Muchas eran las opiniones de disconformidad al salir de la proyección de “Godzilla”, debido principalmente a que nuestro gigantesco amigo no irrumpe en pantalla hasta casi pasada una hora. Probablemente tantos excesos han acabado por atrofiar el paladar del espectador, ya que “Godzilla” es trepidante durante cada minuto de su metraje sin necesidad de acudir a la pirotecnia habitual. No deja de resultar maravilloso encontrarse blockbusters tan precisos y preciosos en su acabado. “Godzilla” tiene sus buenas dosis de destrucción, sus momentos trepidantes y todo lo que se le puede exigir a una película que tiene como protagonista a especie de terápodo de más de cien metros de altura, pero también es oscura y elegante. También abraza a la criatura como lo que es: una leyenda. Y toda leyenda ha de estar revestida del adecuado misticismo.

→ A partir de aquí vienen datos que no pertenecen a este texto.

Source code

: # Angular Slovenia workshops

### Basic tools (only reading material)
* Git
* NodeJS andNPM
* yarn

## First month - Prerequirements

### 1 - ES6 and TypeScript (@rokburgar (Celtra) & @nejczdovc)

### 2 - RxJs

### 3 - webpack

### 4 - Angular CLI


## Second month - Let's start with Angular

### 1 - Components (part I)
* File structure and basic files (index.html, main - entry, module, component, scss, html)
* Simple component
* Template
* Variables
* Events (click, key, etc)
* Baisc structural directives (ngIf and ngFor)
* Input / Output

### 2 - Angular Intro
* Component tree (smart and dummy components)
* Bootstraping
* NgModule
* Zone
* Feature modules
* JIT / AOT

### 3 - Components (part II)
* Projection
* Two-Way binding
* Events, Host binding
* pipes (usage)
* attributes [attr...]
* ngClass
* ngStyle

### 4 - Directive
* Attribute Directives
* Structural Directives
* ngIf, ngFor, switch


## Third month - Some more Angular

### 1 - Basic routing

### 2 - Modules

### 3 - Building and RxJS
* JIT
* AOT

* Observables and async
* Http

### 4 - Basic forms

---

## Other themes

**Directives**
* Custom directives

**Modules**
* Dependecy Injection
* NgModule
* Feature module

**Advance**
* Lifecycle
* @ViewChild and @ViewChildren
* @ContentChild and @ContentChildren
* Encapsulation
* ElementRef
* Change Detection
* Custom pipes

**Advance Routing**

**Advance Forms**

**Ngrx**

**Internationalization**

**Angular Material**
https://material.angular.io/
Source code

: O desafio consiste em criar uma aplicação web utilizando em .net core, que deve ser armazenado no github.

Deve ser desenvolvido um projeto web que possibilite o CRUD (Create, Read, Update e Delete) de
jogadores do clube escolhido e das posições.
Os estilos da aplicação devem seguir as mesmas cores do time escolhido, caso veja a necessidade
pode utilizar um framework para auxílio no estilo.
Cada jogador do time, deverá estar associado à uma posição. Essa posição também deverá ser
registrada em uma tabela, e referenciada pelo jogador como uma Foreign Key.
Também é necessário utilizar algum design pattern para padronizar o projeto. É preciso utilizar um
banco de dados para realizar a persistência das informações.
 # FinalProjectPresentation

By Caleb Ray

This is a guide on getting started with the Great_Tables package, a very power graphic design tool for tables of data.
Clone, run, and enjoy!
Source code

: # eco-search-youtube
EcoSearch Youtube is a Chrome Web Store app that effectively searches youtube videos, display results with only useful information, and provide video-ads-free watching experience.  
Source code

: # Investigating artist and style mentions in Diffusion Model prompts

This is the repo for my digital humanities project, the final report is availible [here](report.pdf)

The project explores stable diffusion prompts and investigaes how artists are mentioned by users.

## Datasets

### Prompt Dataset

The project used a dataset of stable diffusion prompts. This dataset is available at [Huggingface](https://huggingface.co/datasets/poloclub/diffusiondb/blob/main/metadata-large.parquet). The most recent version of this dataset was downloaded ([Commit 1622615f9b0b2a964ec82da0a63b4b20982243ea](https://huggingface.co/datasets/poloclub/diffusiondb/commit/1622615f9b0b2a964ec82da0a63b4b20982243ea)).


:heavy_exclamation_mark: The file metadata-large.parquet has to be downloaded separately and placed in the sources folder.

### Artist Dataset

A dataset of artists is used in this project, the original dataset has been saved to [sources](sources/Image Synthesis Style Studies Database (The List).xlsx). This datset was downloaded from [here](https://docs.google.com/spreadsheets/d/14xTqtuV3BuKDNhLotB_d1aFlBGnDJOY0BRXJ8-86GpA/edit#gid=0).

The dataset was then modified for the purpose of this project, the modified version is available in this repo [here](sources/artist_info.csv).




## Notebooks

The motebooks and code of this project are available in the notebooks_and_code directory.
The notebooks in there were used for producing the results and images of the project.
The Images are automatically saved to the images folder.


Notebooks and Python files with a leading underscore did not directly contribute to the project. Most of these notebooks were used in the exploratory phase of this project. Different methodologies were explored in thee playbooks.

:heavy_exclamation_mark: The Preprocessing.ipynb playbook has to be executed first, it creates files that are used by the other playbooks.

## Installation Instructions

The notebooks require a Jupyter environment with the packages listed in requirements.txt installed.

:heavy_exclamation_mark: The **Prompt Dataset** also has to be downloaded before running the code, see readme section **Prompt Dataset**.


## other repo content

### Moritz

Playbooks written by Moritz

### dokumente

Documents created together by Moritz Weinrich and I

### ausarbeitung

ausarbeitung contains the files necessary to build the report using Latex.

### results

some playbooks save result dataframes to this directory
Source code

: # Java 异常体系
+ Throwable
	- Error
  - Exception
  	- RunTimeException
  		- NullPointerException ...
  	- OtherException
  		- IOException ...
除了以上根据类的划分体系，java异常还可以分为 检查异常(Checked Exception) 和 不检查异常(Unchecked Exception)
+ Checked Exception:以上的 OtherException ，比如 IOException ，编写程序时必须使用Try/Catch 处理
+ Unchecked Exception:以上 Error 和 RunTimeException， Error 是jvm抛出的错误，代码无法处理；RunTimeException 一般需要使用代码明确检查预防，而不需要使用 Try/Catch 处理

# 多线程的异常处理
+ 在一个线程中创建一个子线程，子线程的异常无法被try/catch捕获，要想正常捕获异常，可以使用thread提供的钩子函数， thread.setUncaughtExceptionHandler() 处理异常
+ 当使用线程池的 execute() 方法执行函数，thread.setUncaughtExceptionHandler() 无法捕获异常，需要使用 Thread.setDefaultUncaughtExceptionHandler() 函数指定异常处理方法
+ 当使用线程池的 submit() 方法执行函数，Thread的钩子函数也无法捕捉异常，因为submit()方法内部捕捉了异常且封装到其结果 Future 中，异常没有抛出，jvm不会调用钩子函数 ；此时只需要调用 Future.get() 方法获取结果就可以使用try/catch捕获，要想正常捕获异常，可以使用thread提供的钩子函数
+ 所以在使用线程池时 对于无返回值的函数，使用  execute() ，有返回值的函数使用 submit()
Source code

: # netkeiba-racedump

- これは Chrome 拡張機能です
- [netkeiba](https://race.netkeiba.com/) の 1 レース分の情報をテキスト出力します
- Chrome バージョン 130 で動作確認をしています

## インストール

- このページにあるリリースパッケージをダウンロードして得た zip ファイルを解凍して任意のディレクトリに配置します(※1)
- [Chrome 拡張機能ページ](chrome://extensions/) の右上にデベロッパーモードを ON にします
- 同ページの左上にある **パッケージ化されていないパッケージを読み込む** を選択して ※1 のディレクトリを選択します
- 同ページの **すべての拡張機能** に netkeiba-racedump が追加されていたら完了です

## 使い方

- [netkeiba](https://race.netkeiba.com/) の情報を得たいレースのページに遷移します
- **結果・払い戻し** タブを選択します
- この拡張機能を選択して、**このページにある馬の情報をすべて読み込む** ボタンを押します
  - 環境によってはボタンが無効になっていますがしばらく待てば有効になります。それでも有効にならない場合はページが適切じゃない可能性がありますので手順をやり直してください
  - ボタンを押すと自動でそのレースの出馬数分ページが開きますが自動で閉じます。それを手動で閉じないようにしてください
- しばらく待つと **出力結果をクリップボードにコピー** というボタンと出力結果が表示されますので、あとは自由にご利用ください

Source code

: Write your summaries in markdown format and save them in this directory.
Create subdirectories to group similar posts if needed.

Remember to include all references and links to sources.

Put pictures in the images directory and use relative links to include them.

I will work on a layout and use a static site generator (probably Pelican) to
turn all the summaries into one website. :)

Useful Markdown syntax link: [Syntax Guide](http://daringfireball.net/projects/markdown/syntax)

Gareth Edwards se ponía a los mandos de tamaña empresa llegando directamente desde el mundo del cine indie. Allí triunfó con el intimismo y la oscuridad de “Monsters”. Ahora, con todas las miradas clavadas en su nuca, el director ha mostrado el aplomo de los más grandes con una fidelidad absoluta a los principios que rigen su cine. No busca conquistar solamente a nuestras retinas. Sus objetivos son nuestros cinco sentidos. Sirva como ejemplo la partitura de Alexander Desplat, muy lejos del mesianismo musical propio de los compositores en este tipo de cintas. Esto no es ruido y explosiones, amigos. Esto es música y suspense.
Pero no todo es perfecto en “Godzilla”. Hablar de un reparto compuesto por Bryan Cranston, Aaron Taylor-Johnson, Elizabeth Olsen, Juliette Binoche o Ken Watabe augura cosas mejores que las que nos ofrece la plantilla del filme. Si bien todos están correctos dentro de su rol, el problema viene de más arriba. Ninguno de los personajes de la cinta disfruta del desarrollo apropiado, prescindiendo además del más dibujado de ellos de forma demasiado prematura. Sin animo de hacer spoilers, el guión de “Godzilla” tiene la torpeza de dejarnos sin el metrónomo dramático de la cinta cuando más entusiasmados estamos. Por suerte el testigo lo recoge el bueno del animalito pocos minutos después, ayudándonos a encontrar de nuevo el camino cuando más perdidos estamos.
Así las cosas, “Godzilla” irrumpe en nuestras carteleras con apariencia de blockbuster veraniego, pero con esencia de cine del bueno. No se dejen engañar por los yonkis de la adrenalina. “Godzilla” es la superproducción que habría rodado Spielberg y con secuencias que habría firmado el mismísimo Hitchcock. Pero, sobre todo, “Godzilla” es la cinta que amaríamos eternamente si nos hubiese pillado de niños.